Parents of autistic children know only too well that change is rarely easy for their little (and big) ones. But the last few weeks have bought a cataclysm of change unprecedented in our lifetime and getting to grips with what’s going on can be tough.
Cathy Wassell, mum to 15 year old Freya, who has autism, and is the co-founder of Teen Calm - a subscription service aimed at helping teenagers to keep calm when the heat is on.
Cathy knows that the changes we are being asked to make seem pretty normal, but how can life be normal when your favoured way to self-regulate is to go to the supermarket (yes, we know!)?
When you are hostage to OCD, but suddenly everyone is telling you to wash your hands? When the professionals you rely on and have been part of your recovery, are no longer available, and the groups which brought you back into the world cease to run?

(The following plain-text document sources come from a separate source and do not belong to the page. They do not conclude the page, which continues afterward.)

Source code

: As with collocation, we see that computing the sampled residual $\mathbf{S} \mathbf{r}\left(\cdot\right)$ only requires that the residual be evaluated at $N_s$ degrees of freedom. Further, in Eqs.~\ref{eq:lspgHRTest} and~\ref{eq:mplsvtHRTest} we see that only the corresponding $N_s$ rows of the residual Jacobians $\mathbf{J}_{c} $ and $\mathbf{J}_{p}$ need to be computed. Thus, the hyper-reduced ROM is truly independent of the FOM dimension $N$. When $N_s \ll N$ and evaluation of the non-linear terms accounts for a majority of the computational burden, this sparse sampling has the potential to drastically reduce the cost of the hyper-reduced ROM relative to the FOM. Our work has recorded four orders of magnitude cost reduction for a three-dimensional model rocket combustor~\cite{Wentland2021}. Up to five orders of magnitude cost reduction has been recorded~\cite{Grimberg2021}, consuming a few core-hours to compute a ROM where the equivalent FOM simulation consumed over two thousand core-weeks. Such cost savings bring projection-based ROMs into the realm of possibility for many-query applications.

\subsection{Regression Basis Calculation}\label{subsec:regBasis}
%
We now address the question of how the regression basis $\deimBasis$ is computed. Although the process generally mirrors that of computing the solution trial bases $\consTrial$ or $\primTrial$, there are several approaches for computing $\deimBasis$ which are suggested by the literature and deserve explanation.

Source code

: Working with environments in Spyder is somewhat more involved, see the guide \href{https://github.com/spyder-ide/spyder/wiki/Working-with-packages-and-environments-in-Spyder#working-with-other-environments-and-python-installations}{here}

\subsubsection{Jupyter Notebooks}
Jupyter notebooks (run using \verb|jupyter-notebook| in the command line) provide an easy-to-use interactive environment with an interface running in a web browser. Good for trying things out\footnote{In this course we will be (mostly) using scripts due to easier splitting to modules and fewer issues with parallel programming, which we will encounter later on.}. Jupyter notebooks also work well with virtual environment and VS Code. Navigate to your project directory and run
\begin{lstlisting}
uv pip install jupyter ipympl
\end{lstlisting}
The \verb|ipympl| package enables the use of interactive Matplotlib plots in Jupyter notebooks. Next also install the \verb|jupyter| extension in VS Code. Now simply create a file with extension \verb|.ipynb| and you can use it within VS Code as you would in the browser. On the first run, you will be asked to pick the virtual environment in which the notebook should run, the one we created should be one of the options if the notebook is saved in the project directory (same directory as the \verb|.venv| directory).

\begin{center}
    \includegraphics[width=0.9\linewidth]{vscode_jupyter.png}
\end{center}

Cathy says, “The world is topsy turvy a lot of the time, but at the moment this is even more so. If it’s scary for adults, imagine how scary it is for a child who relies on everything being just as it’s meant to be in order for them to have low anxiety. While this situation continues, parents of autistic and other neurodiverse children, are likely to see behaviours that reflect increased anxiety. Behaviour is communication, and even if your child can’t necessarily articulate to you what’s wrong, they are telling you with the way they are acting, and this can be hard.”
Here are some useful tips for parents, and carers, to help keep things under control.
Be honest about what’s going on, but without going into too much detail.
Quickly establish a new routine, or if your child is still going into school, ask the
school to establish one, and be clear that it’s important for no sudden changes to be made. Keep as much constant as possible. Although it may not seem important that a particular drink is drunk at a certain time, there is very little stability to hold on to at the moment, so stick to what your child knows.
Make a visual timetable, tailored to your child and stick to this every day.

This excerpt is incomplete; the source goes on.